In short, there is form and there is content. Form without content is useless; because content is the goal of the form. In this case the content is Qi. Form is secondary. The Qi has all wisdom, and will make the most of what we have to work with.
Also, I am finding that the Qi is the leader and I am the follower. I try to tune into the Qi and it “tells” me which way it wants to move. In this way, I find myself moving in ways that I have not expected or been instructed. But I love it. We come from a culture in which everyone is being pushed into conforming to a given mold, and it simply doesn’t work. Qigong is about tuning into the higher intelligence that the Qi provides so that we can find out what works for us as individuals.

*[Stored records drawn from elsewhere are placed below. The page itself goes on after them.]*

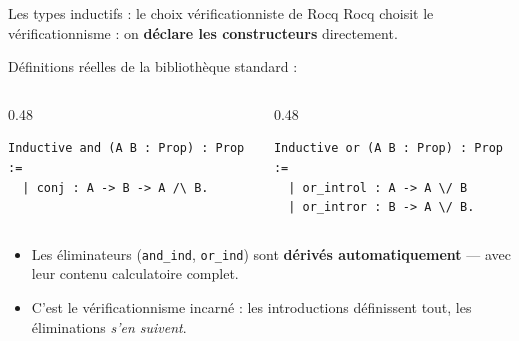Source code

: \documentclass[aspectratio=169]{beamer}
\begin{document}
\begin{frame}[fragile]{Les types inductifs : le choix vérificationniste de Rocq}
  Rocq choisit le vérificationnisme : on \textbf{déclare les constructeurs} directement.
  \medskip

  Définitions réelles de la bibliothèque standard :
  \medskip
  \begin{columns}
    \begin{column}{0.48\textwidth}
\begin{verbatim}
Inductive and (A B : Prop) : Prop :=
  | conj : A -> B -> A /\ B.
\end{verbatim}
    \end{column}
    \begin{column}{0.48\textwidth}
\begin{verbatim}
Inductive or (A B : Prop) : Prop :=
  | or_introl : A -> A \/ B
  | or_intror : B -> A \/ B.
\end{verbatim}
    \end{column}
  \end{columns}
  \medskip
  \begin{itemize}
      \pause
    \item Les éliminateurs (\texttt{and\_ind}, \texttt{or\_ind})
      sont \textbf{dérivés automatiquement} — avec leur contenu calculatoire complet.
      \pause
    \item C'est le vérificationnisme incarné : les introductions définissent tout,
      les éliminations \emph{s'en suivent}.
  \end{itemize}
\end{frame}
\end{document}

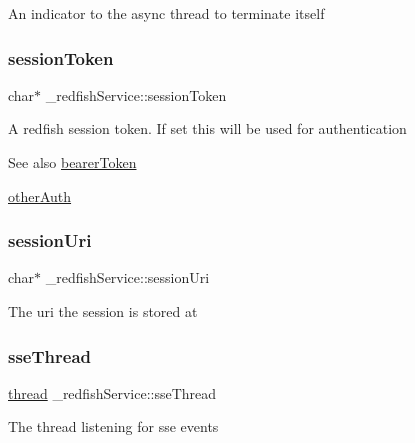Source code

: An indicator to the async thread to terminate itself \mbox{\label{struct__redfishService_ac8aa0c23ac4b611dc593c86be30633bc}} 
\subsubsection{\texorpdfstring{session\+Token}{sessionToken}}
{\footnotesize\ttfamily char$\ast$ \+\_\+redfish\+Service\+::session\+Token}

A redfish session token. If set this will be used for authentication

\begin{DoxySeeAlso}{See also}
\hyperlink{struct__redfishService_a3959db858c9b279bcf379fc0a5eb7419}{bearer\+Token} 

\hyperlink{struct__redfishService_ac609c13e425bcdfbaaccd756c710a069}{other\+Auth} 
\end{DoxySeeAlso}
\mbox{\label{struct__redfishService_ae4d4e7c7b6ad947f2ea0cf06c9980557}} 
\subsubsection{\texorpdfstring{session\+Uri}{sessionUri}}
{\footnotesize\ttfamily char$\ast$ \+\_\+redfish\+Service\+::session\+Uri}

The uri the session is stored at \mbox{\label{struct__redfishService_a5cfc99e21117bbb500b618c4c29fdff0}} 
\subsubsection{\texorpdfstring{sse\+Thread}{sseThread}}
{\footnotesize\ttfamily \hyperlink{queue_8h_a1ab4f928aeccce6e6996ee96a4059c8a}{thread} \+\_\+redfish\+Service\+::sse\+Thread}

The thread listening for sse events \mbox{\label{struct__redfishService_a352a6086f7d45aa2263fdf867dd97a2a}}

So nice to be in touch again Sifu Anthony. Please continue posting written material. Your student, Ishan das
Daniel Banfai says
Thanks I really like the idea of aligning the chi rather than aligning the body.
Thank you so much for sharing your knowledge on Qigong and Tai Chi. I really like your approach.
My experiences is that alingment is important to feel and work with qi better. At the same time I agree with you, that you can benefit from Tai Chi and Qigong without perfect alignment.
I think the important thing is to have a teacher who can help you improve your Qigong wich also includes adjusting your alignment over time.
I have been to a couple of tournaments and it does take the fokus away from working with qi for a while, but it was also a huge stepping stone for me to improve my work with qi. And I have to say this. Qigong-people are amazing to compete with. I have never before experienced a competition where people help the other competitors improve. I was blown away by this kindness and willingnes to share.
All the best
Pauline Irving says
Thank you for this article. Aligning the Chi sounds interesting as in my mind it flows like a smooth waterway or river.
My second big AhHa from this article….the first was let the form follow the breath. This article has added align the qi not the body. I have wondered about alignment. In doing yoga years ago, it seemed after class I would have energy flowing and the teacher talked about alignment…and what meridians were being activated. I had the impression the way to create better flow was to get close and closer to the precise alignment. I really took alignment seriously and wanted to be corrected to be perfect. Focusing on the qi and letting the rest follow will be a much more graceful path….even though I do love precise form : )
Sifu Anthony Korahais says
Some teachers will indeed tell you that precise alignment is the key to qigong. But that is verifiably false. As you’ll see, you can still do powerful qigong despite imprecise form and alignment.